■ Input material:
◇ ◇ ◇
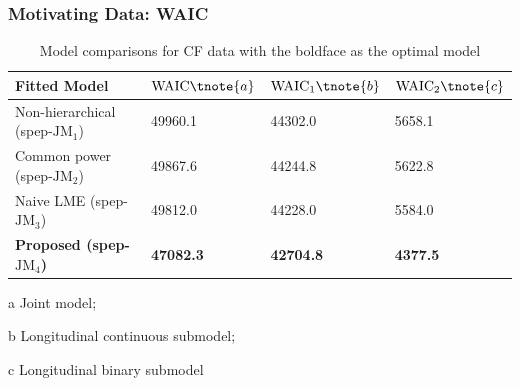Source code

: \documentclass[fleqn]{beamer}
\begin{document}
\begin{frame}
\frametitle{Motivating Data: WAIC}
\footnotesize
\begin{table}[H]
 \caption{\scriptsize Model comparisons for CF data with the boldface as the optimal model}
   \begin{threeparttable}
  \begin{tabular}{llll}
    \toprule
 Fitted Model & $\mbox{WAIC} \tnote{a} $ & $\mbox{WAIC}_1 \tnote{b} $ & $\mbox{WAIC}_2 \tnote{c} $ \\
 \midrule 
   Non-hierarchical (spep-$\mbox{JM}_1$) & 49960.1 &	44302.0	& 5658.1\\
   Common power (spep-$\mbox{JM}_2$) & 49867.6 &	44244.8	& 5622.8\\
   Naive LME (spep-$\mbox{JM}_3$)  & 49812.0 & 44228.0 & 5584.0\\
   \bf Proposed (spep-$\mbox{JM}_4$) & \bf 47082.3 & \bf 42704.8 & \bf 4377.5\\
    \bottomrule
  \end{tabular}
   \begin{tablenotes}[para]
    \tiny
    \item[a] Joint model; \item[b] Longitudinal continuous submodel; \item[c] Longitudinal binary submodel
    \end{tablenotes}
     \end{threeparttable}
\end{table}
\end{frame}
\end{document}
◇ ◇ ◇
■ Work request:
Print all the lines above exactly as they are, but without the pictures.

■ Exercise response:
Source code

: \documentclass[fleqn]{beamer}
\begin{document}
\begin{frame}
\frametitle{Motivating Data: WAIC}
\footnotesize
\begin{table}[H]
 \caption{\scriptsize Model comparisons for CF data with the boldface as the optimal model}
   \begin{threeparttable}
  \begin{tabular}{llll}
    \toprule
 Fitted Model & $\mbox{WAIC} \tnote{a} $ & $\mbox{WAIC}_1 \tnote{b} $ & $\mbox{WAIC}_2 \tnote{c} $ \\
 \midrule 
   Non-hierarchical (spep-$\mbox{JM}_1$) & 49960.1 &	44302.0	& 5658.1\\
   Common power (spep-$\mbox{JM}_2$) & 49867.6 &	44244.8	& 5622.8\\
   Naive LME (spep-$\mbox{JM}_3$)  & 49812.0 & 44228.0 & 5584.0\\
   \bf Proposed (spep-$\mbox{JM}_4$) & \bf 47082.3 & \bf 42704.8 & \bf 4377.5\\
    \bottomrule
  \end{tabular}
   \begin{tablenotes}[para]
    \tiny
    \item[a] Joint model; \item[b] Longitudinal continuous submodel; \item[c] Longitudinal binary submodel
    \end{tablenotes}
     \end{threeparttable}
\end{table}
\end{frame}
\end{document}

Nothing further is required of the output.